> Exercise requirements
From the entries below, please gather each line containing the string "oaproject".

[Opening Given information section]

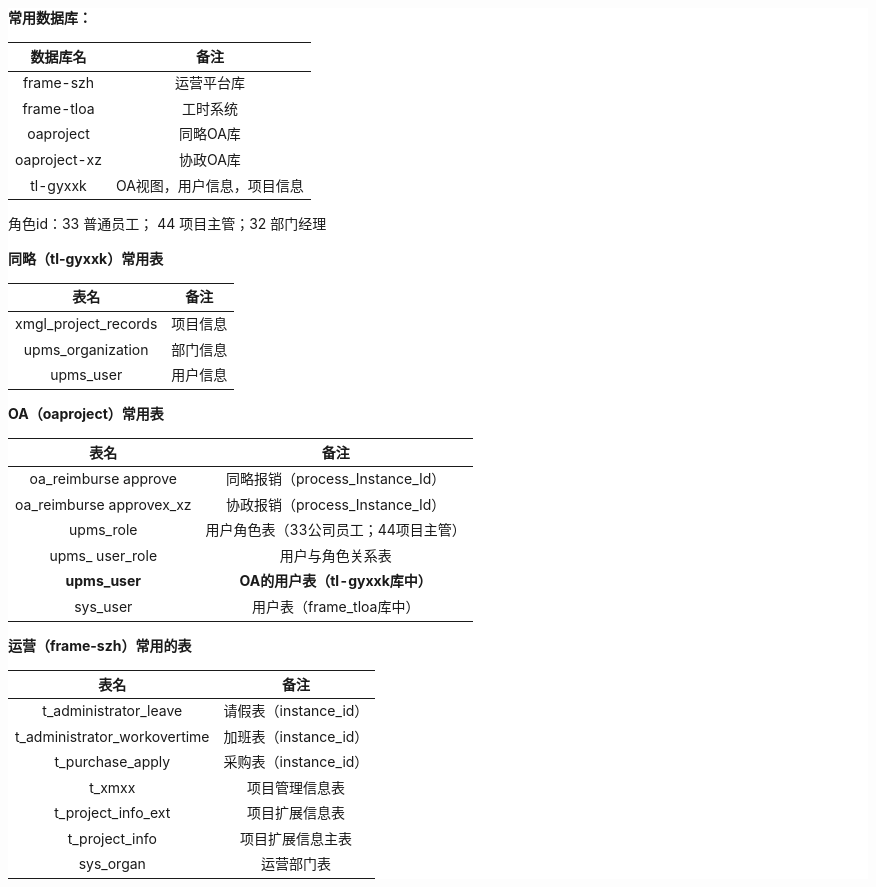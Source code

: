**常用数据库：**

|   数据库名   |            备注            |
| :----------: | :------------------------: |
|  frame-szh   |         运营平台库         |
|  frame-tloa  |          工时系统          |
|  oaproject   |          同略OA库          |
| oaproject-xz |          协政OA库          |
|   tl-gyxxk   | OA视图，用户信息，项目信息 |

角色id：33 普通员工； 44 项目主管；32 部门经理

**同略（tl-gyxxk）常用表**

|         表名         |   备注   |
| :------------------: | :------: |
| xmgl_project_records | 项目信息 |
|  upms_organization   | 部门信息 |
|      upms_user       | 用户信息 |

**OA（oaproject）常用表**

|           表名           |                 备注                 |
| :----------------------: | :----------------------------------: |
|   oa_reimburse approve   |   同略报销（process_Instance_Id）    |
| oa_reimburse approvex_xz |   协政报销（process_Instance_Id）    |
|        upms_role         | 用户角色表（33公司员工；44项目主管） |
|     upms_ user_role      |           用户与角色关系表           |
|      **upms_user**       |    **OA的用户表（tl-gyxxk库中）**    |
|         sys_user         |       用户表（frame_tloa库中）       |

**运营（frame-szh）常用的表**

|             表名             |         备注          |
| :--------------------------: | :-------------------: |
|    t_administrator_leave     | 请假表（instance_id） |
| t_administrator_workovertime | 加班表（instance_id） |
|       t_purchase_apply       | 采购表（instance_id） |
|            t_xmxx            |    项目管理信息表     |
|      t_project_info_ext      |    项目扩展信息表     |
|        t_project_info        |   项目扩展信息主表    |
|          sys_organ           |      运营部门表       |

[Closing Given information section]

> Exercise solution
|  oaproject   |          同略OA库          |
| oaproject-xz |          协政OA库          |
**OA（oaproject）常用表**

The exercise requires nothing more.